■ The problem:
Identify and copy all lines of the material where the string "Engine" is found.

■ Record set:
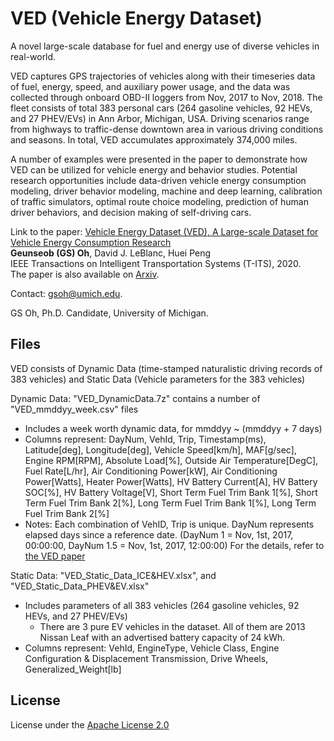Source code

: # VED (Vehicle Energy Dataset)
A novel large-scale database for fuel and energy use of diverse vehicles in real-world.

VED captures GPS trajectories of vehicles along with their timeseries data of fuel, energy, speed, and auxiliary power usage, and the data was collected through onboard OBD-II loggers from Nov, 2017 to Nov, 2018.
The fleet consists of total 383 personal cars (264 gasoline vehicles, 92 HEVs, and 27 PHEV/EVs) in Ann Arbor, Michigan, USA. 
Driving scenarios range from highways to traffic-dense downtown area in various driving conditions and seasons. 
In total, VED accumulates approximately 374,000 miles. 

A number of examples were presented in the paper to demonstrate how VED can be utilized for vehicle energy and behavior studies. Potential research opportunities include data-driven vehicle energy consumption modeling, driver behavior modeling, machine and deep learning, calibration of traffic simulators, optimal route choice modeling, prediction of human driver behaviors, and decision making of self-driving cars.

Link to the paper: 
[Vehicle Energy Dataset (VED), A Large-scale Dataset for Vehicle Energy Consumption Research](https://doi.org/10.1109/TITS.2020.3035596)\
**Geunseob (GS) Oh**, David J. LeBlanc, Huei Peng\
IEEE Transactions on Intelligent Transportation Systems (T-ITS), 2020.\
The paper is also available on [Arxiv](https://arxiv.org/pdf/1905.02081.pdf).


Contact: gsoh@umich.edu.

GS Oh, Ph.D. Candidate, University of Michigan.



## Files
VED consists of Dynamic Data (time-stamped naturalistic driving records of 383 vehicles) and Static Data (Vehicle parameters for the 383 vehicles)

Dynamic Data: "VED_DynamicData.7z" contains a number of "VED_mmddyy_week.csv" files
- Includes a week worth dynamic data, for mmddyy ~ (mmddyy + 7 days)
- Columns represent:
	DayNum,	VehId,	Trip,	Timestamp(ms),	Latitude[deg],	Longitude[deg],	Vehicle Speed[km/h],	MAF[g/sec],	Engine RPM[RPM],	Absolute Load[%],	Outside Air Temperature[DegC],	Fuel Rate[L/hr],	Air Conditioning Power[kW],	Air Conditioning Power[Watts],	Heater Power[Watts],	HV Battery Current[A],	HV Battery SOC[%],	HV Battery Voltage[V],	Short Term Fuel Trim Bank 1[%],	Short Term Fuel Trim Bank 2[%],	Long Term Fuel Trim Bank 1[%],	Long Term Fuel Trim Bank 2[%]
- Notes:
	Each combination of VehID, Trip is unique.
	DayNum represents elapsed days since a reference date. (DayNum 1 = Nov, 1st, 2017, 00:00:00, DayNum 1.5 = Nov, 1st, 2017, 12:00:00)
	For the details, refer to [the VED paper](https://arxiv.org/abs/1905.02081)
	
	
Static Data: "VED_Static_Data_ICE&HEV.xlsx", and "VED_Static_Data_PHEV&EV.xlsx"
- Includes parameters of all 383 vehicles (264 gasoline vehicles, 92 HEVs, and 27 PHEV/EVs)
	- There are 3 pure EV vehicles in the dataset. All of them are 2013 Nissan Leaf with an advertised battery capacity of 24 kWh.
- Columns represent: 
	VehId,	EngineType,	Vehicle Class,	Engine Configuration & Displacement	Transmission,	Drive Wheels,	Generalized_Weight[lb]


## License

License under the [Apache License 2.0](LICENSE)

■ Reply to the exercise:
	DayNum,	VehId,	Trip,	Timestamp(ms),	Latitude[deg],	Longitude[deg],	Vehicle Speed[km/h],	MAF[g/sec],	Engine RPM[RPM],	Absolute Load[%],	Outside Air Temperature[DegC],	Fuel Rate[L/hr],	Air Conditioning Power[kW],	Air Conditioning Power[Watts],	Heater Power[Watts],	HV Battery Current[A],	HV Battery SOC[%],	HV Battery Voltage[V],	Short Term Fuel Trim Bank 1[%],	Short Term Fuel Trim Bank 2[%],	Long Term Fuel Trim Bank 1[%],	Long Term Fuel Trim Bank 2[%]
	VehId,	EngineType,	Vehicle Class,	Engine Configuration & Displacement	Transmission,	Drive Wheels,	Generalized_Weight[lb]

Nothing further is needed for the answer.